Лив Тайлор в этот момент пьет вино, лежа в ванной и куря сигареты. Она влюблена в героя Джереми Айронса, и она думает еще, что, возможно, это ее отец. И жизнь собирается в целое в этом ощущении «ускользающей красоты» и в этом лице прекрасной девушки, которой касается легкий солнечный свет. Это живое золото чувств, покрывающих поверхности мира своим удивительным блеском. Иногда, как и Лив Тайлор, я обожала смотреть, как касаются вещей руки Джо, что бы они ни делали, до каких бы поверхностей ни дотрагивались. «Ты влюблена в своего отчима?» – спросил меня как-то, посмеиваясь, Джон Тилли, столь много знавший о сладостной жизни в духе итальянцев, чей десерт – это сладость конца, полнота насыщения, где даже смерть героя сладка, ибо только она, смерть, дает нам чувство поглощения человека до последнего остатка и той печали, что всегда наступает даже у зверей, когда они наконец сыты.
9
Под высоким стеклянным потолком, похожим на конструкции старых вокзалов и оранжерей из стекла и стали, в огромные пустынные залы, предназначенные к потокам света.
Торговцы за прилавками сворачивали товары – сыр, мясо, фрукты, овощи.
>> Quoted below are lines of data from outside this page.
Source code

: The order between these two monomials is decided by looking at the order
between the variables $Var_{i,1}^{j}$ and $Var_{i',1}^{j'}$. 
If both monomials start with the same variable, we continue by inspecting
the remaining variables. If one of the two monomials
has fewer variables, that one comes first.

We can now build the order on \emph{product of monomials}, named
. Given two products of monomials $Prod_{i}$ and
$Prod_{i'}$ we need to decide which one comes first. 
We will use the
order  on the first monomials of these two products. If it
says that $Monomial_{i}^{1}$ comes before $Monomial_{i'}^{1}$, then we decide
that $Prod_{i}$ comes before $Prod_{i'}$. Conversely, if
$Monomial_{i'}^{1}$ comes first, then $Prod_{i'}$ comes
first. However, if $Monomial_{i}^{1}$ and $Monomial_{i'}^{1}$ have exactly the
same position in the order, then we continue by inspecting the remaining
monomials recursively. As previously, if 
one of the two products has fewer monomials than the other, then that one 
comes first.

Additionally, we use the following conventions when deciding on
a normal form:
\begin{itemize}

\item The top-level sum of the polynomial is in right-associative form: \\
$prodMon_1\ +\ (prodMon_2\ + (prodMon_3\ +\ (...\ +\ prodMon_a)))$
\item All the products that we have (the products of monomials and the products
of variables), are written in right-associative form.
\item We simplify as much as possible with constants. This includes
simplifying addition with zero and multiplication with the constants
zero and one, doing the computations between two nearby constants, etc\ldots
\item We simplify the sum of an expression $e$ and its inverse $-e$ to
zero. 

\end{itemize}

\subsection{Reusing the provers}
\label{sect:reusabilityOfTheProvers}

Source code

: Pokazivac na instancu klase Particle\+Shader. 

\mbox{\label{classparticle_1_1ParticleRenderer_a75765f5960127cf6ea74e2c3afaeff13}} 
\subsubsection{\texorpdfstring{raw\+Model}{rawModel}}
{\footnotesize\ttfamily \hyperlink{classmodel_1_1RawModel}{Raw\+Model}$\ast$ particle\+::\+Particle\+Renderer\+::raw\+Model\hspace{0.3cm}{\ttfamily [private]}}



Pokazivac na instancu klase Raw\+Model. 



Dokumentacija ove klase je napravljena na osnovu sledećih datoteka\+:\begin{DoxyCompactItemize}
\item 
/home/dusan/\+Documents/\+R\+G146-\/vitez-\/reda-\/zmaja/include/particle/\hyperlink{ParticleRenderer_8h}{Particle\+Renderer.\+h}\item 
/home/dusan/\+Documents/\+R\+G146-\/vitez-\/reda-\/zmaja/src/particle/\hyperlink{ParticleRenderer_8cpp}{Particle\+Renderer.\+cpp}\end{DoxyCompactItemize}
Джо склонился над рыбой и аккуратно дотронулся до нее, словно говоря: «Привет!»
И вдруг толстый розовощекий темнокудрый юноша за рыбным прилавком начал петь итальянскую арию. Голос его был мягок и сладок, отличный тенор. Невероятно чистый. Он поднимался ввысь к стеклу потолка, словно в графин, наполняя его виноградом своим, вином своим, вкусом своим поверх своей тучной плоти, что оставалась внизу среди рыбы, мяса и овощей. И оттуда вниз падала на нас, жадно к ней прислушивавшихся, словно струящаяся золотом живая сдача.
10
В последний раз перед этим я слушала итальянское пение задолго до отъезда Джо из России – в роскошном «мерседесе», плавно скользившем по окрестностям Николиной горы и вдруг остановившемся на мосту. Никогда дорога не казалась такой мягкой и плавной, потому что никогда до этого я не ездила в «мерседесе». Почему-то жизнь, проплывающая в окнах, выглядела теперь другой, словно ей придали другую скорость, плавность, назначение, подобно голосам трех великих теноров, в те годы облетевших мир, – Каррераса, Доминго, Паваротти.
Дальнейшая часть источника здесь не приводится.